Country Road’s update on its trading performance has been fortuitously timed to coincide with the bidder’s statement from South Africa’s Woolworths and to be tabled only a week before David Jones’ shareholders meet to vote on their $2.2 billion offer from Woolworths.
The underlying message to both sets of shareholders is similar: Country Road is performing so strongly that the $17 a share Woolworths is offering for the 12.12 per cent that it doesn’t already own – which includes the 11.8 per cent held by Solomon Lew – isn’t as over-the-top as it might have appeared.
Country Road said today that its earnings before interest and tax for the year to June were expected to be within a range of $92.9 million and $100.9 million. In the 2012-13 financial year the group had EBIT of $60.8 per cent. Total sales were expected to be 20.3 per cent higher than the previous year and comparable stores sales 8 per cent higher.
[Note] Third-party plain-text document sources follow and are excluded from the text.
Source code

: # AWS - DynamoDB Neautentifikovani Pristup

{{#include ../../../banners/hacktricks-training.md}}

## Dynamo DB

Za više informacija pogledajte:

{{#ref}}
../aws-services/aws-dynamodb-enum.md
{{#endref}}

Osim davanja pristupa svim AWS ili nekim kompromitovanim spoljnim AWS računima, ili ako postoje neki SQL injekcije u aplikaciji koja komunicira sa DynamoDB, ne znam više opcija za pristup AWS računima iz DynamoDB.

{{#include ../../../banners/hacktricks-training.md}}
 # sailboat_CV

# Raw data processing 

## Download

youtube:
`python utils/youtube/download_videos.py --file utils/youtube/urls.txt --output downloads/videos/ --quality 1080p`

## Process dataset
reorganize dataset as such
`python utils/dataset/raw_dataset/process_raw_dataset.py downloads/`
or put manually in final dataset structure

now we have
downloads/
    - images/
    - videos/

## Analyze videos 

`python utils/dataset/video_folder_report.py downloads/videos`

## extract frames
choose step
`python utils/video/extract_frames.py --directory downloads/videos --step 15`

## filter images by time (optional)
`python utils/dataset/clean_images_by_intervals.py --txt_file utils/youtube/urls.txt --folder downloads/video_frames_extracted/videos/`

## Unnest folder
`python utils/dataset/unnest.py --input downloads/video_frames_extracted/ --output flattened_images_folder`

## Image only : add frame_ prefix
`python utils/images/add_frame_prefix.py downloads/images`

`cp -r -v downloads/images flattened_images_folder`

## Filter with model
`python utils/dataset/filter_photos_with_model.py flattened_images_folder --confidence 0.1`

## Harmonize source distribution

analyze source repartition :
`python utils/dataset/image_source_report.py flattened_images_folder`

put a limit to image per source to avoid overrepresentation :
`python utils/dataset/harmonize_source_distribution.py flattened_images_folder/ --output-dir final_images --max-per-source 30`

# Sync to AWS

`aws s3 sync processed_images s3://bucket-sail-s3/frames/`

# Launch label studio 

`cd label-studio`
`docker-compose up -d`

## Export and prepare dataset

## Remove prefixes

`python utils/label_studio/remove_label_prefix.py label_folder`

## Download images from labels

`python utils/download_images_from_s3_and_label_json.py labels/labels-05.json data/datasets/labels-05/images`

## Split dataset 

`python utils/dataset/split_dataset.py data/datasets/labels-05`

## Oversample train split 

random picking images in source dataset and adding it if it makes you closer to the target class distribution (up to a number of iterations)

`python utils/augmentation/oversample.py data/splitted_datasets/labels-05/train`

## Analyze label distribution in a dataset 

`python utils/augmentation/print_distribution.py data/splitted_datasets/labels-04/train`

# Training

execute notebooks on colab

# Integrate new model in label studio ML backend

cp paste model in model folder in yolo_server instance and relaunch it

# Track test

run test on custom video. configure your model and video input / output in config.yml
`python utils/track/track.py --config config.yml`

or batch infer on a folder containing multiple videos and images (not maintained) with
The strong performance of the group, while boosted because the previous year included only nine months’ contribution from its Witchery and Mimco brands, is potentially important in the context of the Woolworths bid for David Jones because it puts the $17 a share bid for Country Road into a slightly different perspective.
The bid looked way too generous, given that Country Road shares had traded below $5 at the start of the year, although the tiny free float in the market for the shares makes it difficult to read anything into its trading.
That apparent generosity, however, fuelled concern that Lew was going to receive a “collateral benefit” in Country Road – a benefit not available to other David Jones shareholders that couldn’t be justified on the basis of Country Road’s fundamentals – to induce him to support, or at least not vote against, the Woolworths scheme of arrangement that it is using to try to acquire David Jones.
Lew has a 9.9 per cent stake in David Jones and wouldn’t need to get his hands on too many more shares to be in a position to block the offer.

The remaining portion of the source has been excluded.